Dr. Lynora Saxinger, assistant professor in the infectious diseases division of the University of Alberta in Edmonton, says most experts would agree that infectious diseases are emerging more frequently than in the past. In a 1995 article in the journal, Emerging Infectious Diseases, Stephen S. Morse of New York's Rockefeller University wrote of the spread of disease: "Opportunities in recent years have become far richer and more numerous, reflecting the increasing volume, scope and speed of traffic in an increasingly mobile world."

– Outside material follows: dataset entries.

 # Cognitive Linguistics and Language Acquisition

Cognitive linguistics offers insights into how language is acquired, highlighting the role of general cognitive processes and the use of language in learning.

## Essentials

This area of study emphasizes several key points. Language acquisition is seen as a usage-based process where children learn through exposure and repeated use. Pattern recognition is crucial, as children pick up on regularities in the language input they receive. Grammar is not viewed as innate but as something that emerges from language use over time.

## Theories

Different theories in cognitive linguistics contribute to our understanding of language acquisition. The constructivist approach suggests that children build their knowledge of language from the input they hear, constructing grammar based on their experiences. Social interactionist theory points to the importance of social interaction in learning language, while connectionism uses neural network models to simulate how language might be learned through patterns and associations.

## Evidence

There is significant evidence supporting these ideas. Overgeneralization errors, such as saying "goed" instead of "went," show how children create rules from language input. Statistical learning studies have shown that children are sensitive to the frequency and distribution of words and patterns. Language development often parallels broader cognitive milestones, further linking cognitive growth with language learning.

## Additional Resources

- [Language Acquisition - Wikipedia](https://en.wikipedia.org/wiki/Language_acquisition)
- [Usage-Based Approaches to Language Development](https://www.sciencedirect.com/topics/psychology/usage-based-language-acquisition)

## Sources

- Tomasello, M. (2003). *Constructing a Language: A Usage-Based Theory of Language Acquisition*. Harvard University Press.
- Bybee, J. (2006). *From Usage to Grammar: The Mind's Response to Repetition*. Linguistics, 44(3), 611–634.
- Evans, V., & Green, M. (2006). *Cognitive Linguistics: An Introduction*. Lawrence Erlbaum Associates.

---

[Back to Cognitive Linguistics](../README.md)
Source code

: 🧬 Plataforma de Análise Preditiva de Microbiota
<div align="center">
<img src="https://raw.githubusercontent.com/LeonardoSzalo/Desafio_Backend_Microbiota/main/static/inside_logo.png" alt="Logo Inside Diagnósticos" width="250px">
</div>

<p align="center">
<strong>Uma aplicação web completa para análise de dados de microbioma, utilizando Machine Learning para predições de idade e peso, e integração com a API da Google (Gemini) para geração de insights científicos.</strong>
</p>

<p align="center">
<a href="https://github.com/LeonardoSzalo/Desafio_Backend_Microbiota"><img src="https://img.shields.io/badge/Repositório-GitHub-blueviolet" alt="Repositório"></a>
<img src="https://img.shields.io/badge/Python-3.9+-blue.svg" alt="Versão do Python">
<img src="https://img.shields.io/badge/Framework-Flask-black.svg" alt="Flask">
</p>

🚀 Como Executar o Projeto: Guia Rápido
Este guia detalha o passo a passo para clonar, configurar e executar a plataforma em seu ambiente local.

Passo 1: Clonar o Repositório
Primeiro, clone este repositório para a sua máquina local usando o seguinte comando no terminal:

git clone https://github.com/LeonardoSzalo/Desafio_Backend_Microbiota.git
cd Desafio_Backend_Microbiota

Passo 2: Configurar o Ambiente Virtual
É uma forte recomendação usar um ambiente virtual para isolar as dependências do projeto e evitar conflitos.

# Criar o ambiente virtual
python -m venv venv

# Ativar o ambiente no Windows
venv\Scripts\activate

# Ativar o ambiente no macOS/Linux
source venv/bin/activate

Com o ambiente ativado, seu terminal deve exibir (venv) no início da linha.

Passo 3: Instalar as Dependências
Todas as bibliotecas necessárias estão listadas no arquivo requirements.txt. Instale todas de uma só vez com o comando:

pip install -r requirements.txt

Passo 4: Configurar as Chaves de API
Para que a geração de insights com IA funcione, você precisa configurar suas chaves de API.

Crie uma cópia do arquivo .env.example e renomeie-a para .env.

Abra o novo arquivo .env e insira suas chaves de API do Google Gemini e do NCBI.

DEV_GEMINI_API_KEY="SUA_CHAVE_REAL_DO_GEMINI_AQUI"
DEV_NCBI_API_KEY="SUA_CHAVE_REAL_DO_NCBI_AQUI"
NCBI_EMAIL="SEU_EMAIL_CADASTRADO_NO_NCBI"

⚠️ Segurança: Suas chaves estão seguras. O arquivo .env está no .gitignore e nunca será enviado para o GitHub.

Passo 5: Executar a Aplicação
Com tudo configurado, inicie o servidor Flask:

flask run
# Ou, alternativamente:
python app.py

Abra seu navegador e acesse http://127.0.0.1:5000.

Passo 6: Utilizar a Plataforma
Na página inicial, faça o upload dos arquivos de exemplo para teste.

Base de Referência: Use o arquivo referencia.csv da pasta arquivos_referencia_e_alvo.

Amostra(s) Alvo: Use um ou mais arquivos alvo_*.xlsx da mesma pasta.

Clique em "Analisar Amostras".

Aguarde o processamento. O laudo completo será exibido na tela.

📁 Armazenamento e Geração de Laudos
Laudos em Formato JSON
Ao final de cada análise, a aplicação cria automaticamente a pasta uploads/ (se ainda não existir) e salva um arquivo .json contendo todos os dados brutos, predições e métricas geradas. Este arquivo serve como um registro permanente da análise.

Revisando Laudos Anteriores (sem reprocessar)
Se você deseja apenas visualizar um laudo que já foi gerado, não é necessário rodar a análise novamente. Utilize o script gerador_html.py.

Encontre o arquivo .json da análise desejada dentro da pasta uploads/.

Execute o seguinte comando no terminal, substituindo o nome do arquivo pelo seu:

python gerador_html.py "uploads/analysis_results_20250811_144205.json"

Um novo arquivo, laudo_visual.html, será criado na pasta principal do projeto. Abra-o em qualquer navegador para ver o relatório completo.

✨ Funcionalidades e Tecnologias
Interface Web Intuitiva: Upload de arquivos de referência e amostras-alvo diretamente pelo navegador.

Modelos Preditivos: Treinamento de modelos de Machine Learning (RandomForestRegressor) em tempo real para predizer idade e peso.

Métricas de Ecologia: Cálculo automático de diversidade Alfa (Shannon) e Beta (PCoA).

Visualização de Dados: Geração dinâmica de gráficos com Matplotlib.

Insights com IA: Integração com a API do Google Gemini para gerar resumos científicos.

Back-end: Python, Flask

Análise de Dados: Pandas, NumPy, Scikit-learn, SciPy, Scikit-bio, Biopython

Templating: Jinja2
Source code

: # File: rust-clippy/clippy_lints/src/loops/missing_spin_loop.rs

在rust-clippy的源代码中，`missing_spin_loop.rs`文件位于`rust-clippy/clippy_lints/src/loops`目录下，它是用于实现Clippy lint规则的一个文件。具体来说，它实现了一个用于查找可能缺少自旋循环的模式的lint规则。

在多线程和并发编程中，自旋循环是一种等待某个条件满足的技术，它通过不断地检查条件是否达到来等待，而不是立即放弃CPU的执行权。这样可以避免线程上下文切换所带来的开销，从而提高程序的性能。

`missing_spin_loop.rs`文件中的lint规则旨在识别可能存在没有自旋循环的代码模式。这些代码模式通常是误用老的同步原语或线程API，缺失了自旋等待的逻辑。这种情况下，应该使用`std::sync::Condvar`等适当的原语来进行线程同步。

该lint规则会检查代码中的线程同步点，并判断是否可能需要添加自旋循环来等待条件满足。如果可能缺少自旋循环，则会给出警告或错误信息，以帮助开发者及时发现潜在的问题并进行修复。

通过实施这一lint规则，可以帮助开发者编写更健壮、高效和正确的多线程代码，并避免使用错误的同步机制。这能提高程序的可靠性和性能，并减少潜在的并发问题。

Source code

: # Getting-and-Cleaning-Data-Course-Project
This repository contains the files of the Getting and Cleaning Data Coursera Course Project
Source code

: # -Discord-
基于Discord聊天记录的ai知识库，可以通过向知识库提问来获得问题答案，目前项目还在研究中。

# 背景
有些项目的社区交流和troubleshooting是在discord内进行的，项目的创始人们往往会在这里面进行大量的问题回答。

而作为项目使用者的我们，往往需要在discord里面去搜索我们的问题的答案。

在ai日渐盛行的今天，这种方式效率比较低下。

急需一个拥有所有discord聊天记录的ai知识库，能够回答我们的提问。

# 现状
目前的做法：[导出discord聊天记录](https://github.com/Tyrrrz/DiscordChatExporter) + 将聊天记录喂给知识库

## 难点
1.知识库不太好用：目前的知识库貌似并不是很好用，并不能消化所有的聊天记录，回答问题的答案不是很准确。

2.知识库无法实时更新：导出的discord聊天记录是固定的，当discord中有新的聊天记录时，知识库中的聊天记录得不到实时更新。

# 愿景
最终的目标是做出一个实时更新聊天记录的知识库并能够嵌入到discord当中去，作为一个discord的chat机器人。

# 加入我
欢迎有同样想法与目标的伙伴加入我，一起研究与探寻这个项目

The ever-changing roster of infectious disease can often be most clearly felt in health care where the ill come to "get all better." And the threats from so-called superbugs, antibiotic-resistant organisms, bloodborne diseases, and respiratory conditions that pass through hospital doors with every infected individual has demanded that the health care sector evaluate safety protections for front-line staff to determine if they still measure up.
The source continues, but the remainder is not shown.